The median portfolio price for new-issue CLOs in the first quarter was $98.80 per $100, and the weighted average ratings factor improved to show fewer risky leveraged loans contained in the portfolio. The percentage of loans trading below $90 was only 2, showing that managers are concentrating on a “cleaner portfolio,” the Citigroup report noted.
“Still, managers paid for the tough primary market environment,” the Citi report notes, with the funding costs of new issue CLOs reaching 225 basis points to exceed other 2.0 vintages that have averaged 203 bps costs in ramping up. Leverage also boosted to 14.4x, above the 2.0 vintage average of 11.5x.
The deterioration of credit quality of portfolio loans continues to be a drag, though, as the triple-C rated buckets reached a record high level of 3.3% as tracked by Standard & Poor’s. Worried over downgrades and avoiding exposure to distressed energy sector debt, managers have issued CLOs in the last two quarters with drastically reduced levels of C-rated assets in the initial pool. The inclusion of between 8-9% of Caa1-or-below rated loans in CLOs in the latter half of 2014, for example, has shrunk to just 2.6% in the first quarter of this year, according to Citi’s figures.
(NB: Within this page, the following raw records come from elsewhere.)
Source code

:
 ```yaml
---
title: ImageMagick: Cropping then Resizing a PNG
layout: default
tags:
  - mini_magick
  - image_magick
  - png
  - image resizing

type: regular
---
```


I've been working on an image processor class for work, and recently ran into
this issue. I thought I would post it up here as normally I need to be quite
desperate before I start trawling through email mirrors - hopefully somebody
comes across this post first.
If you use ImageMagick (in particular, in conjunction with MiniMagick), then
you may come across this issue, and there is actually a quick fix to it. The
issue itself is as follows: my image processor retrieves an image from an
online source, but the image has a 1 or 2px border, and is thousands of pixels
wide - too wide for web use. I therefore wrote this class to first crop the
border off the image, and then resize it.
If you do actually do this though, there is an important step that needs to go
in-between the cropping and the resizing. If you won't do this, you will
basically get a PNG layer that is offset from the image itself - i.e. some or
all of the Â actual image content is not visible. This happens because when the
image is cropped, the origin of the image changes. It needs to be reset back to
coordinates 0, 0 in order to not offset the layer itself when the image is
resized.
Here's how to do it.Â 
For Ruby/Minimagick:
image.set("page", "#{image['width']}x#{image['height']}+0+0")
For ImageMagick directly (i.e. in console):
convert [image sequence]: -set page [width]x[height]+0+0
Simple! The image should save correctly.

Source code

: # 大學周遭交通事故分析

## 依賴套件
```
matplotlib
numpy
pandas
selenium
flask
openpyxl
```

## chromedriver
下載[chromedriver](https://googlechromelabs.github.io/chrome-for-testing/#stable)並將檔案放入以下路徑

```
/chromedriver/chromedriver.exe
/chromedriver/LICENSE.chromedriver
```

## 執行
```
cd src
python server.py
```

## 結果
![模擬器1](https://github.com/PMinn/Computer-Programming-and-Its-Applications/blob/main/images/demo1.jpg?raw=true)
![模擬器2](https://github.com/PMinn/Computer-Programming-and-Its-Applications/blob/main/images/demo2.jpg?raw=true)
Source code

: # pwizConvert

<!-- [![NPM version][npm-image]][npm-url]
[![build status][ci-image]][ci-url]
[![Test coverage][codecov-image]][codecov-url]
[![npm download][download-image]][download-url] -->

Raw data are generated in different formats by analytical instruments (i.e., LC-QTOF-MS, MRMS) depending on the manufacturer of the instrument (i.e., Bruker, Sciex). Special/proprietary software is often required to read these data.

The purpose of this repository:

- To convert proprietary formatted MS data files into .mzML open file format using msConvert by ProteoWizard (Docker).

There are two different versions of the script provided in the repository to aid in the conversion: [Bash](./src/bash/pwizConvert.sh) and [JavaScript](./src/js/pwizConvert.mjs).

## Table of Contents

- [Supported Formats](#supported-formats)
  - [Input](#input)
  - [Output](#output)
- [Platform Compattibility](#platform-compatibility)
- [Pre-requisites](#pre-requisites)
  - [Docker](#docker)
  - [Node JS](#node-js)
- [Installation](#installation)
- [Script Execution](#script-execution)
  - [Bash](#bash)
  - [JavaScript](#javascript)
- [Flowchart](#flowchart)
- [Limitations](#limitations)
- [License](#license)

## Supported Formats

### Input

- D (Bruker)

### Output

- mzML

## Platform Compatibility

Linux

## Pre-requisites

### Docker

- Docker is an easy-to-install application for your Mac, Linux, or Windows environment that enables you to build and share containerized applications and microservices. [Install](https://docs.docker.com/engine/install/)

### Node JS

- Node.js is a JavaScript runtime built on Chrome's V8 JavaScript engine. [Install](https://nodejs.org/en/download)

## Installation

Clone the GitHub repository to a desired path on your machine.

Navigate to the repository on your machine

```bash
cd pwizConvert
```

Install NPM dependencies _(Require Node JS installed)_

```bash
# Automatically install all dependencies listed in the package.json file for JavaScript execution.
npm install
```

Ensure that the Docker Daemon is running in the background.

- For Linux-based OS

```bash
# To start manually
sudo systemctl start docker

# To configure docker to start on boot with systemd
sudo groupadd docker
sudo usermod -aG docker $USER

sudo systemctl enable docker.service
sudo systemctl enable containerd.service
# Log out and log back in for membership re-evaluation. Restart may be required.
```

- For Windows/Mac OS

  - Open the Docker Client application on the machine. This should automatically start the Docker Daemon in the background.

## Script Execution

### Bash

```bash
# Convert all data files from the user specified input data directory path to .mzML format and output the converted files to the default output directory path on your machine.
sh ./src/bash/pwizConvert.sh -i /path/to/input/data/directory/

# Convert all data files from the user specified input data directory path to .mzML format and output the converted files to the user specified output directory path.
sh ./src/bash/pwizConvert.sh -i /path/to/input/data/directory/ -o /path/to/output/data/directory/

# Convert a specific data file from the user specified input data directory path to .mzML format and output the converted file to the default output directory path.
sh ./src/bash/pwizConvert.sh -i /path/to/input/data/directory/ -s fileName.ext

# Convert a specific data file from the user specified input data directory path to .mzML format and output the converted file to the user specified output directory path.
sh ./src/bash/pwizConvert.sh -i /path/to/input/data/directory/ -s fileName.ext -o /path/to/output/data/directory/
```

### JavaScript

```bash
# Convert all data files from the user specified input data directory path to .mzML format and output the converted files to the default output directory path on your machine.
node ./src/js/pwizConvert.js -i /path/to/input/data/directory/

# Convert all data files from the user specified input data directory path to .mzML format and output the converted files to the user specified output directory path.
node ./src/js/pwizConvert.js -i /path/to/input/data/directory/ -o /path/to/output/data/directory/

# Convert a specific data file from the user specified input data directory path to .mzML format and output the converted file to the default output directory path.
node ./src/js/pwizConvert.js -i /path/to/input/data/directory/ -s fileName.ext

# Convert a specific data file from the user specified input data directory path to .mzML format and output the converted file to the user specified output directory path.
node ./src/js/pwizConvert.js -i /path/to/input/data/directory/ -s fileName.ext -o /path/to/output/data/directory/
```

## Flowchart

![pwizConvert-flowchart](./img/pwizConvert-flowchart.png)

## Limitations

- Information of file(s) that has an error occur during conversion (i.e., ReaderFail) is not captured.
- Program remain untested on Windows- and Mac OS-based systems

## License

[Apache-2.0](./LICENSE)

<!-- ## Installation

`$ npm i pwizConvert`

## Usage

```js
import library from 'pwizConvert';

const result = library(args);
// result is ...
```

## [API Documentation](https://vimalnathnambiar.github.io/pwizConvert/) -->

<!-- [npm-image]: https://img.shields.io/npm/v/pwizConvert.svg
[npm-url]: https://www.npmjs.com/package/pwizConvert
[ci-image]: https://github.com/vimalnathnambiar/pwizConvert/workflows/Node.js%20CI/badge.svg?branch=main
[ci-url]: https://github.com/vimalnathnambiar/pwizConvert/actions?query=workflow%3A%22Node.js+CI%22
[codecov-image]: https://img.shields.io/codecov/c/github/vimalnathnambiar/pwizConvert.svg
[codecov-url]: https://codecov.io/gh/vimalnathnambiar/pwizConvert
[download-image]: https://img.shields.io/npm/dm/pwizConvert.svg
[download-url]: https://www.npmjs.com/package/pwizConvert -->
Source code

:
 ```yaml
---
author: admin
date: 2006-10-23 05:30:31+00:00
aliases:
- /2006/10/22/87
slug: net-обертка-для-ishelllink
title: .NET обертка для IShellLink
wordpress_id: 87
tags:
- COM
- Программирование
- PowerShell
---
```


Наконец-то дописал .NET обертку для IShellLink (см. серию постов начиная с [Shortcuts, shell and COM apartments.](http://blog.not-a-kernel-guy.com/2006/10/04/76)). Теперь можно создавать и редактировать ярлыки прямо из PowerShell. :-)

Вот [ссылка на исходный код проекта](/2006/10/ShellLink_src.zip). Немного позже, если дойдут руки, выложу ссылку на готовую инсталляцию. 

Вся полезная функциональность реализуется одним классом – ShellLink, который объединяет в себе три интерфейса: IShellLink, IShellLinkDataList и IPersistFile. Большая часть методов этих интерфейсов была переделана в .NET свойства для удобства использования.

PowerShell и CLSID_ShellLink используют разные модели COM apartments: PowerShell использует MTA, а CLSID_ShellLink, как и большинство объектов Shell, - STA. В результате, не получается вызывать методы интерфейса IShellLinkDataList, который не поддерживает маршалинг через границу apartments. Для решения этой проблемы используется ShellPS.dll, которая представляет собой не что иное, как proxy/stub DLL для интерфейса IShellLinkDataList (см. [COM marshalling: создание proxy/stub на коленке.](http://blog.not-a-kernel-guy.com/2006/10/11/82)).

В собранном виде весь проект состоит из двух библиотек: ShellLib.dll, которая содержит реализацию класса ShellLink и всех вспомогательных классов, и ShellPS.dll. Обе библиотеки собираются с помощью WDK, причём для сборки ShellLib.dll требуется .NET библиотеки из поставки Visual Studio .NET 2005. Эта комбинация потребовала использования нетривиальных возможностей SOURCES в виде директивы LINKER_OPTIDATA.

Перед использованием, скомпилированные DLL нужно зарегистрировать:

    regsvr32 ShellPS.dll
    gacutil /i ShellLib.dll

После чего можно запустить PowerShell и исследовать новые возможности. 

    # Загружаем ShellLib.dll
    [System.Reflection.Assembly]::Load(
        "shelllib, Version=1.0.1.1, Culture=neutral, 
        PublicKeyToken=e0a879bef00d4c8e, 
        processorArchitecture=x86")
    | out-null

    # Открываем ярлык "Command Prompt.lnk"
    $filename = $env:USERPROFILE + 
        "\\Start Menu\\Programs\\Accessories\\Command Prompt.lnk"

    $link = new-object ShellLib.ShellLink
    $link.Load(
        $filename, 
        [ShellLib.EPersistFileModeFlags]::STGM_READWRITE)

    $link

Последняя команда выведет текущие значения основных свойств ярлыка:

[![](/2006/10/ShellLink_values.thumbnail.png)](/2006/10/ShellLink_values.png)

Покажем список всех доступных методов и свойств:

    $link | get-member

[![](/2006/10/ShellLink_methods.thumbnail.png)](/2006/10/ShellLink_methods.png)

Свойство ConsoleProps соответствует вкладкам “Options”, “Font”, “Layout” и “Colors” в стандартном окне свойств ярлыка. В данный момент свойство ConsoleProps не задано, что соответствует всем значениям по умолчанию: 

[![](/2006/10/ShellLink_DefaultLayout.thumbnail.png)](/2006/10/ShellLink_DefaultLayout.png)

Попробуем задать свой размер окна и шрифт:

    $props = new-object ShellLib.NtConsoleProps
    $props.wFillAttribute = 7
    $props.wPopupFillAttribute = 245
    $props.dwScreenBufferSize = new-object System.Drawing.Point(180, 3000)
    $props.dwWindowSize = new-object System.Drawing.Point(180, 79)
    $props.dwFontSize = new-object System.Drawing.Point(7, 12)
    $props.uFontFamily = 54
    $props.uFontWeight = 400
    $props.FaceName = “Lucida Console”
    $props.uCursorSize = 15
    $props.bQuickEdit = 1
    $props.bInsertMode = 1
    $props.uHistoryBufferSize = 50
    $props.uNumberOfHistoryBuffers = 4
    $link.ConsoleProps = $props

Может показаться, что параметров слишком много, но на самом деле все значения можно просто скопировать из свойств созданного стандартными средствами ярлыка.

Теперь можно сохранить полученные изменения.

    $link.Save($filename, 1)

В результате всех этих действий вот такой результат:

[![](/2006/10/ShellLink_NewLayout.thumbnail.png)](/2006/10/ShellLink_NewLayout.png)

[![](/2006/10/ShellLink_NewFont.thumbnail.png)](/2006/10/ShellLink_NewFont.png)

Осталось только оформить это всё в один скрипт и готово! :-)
Eight defaults in March and April (Midstates Petroleum, Core Entertainment, Peabody Energy, Vertellus Specialties, Southcross Holdings, Templar Energy, Foresight Energy and Aspect Software) increased the defaulted loan balance on CLO 2.0s to 0.6% from 0.4%, and CLO’s overcollateralization cushion decreased by 0.1% across the capital stack, Citi reported.
With the a three-month Libor rate hovering around 0.63%, April was the first month CLOs saw the impact of last fall’s Federal Reserve’s interest-rate hike, with CLOs paying around 30 basis points extra to debt tranches and earning only 3 basis points more on average from collateral “due to the prevalent existence of Libor Floor benefit,” the report noted.
The report noted that cash flow to the most subordinate equity tranches of CLOs decreased by 0.6% to 4.4% in April, one of the months in which quarterly CLO equity payments (as done by 80% of CLO 2.0s) are distributed. The average for equity cash flow over the last four years is 4.8%.
Another speed bump for CLO managers has been the slowdown in the ability to build par in a portfolio. The annualized notional figure growing par after issuance dropped to 22.8 basis points, the lowest level in the CLO 2.0 era, Citi report. Their CLO portfolios grew by only 1.2 basis points in April, as managers instead used returns to build the cash levels to 1.3% (close to the record high of 1.4% at the end of January).